He’s since established himself as one of the country’s most versatile actors, successfully alternating between drama and comedy on screen and stage, and next up he’s voicing one of childhood’s most familiar figures in Postman Pat: The Movie.

“It’s nice, because most of the stuff I’ve done is unwatchable by anyone under the age of 18,” says the actor, who lives in north London with his actress wife Louise Delamere and two sons, Harry, six and three-year-old Frank.

“I’ve watched a lot of Postman Pat with my children.
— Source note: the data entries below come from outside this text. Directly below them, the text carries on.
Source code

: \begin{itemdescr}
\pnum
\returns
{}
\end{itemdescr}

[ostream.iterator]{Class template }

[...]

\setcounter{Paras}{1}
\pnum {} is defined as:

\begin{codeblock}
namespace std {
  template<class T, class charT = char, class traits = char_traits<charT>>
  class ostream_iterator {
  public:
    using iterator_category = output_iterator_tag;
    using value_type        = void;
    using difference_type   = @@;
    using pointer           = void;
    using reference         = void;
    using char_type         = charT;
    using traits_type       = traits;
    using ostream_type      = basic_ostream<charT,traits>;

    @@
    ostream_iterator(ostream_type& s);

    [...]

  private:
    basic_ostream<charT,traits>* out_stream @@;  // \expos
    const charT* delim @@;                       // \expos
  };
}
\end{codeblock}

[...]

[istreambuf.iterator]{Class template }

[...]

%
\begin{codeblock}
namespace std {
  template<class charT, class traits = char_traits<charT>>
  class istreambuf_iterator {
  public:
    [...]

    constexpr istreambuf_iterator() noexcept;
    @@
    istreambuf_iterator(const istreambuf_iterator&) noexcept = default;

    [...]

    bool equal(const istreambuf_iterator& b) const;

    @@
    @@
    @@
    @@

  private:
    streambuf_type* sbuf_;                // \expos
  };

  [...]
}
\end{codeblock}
He’s got to be the sweetest character, there’s not a bad side to him, but over 90 minutes, you want Postman Pat to go on some sort of emotional journey,” he quips.

And so in the big screen version of the animated classic, the affable postie ends up being seduced by the glamour of showbiz after entering a talent show.

“Like Susan Boyle, jaws drop to the floor when he starts singing a love song to his wife at the audition in front of Simon Cowbell.”

While Mangan voices the titular character, Boyzone’s Ronan Keating steps in for the singing. “I understand it helps to get another star name in there,” Mangan reasons.

Actually, he reveals, the producers did ask him if he wanted to do it.

“I can sing but I’m not sure I have a jaw-droppingly amazing voice,” he says. “If people think it’s my voice, all the better. I’m not going to be putting them straight.”

Making an animated film is a solitary process, and “unlike every other thing you do”.

“Usually you meet the other actors and together you build something, whereas with this, I went into a basement in Soho, recorded my half of all the conversations on my own and then two years later, there’s a film.”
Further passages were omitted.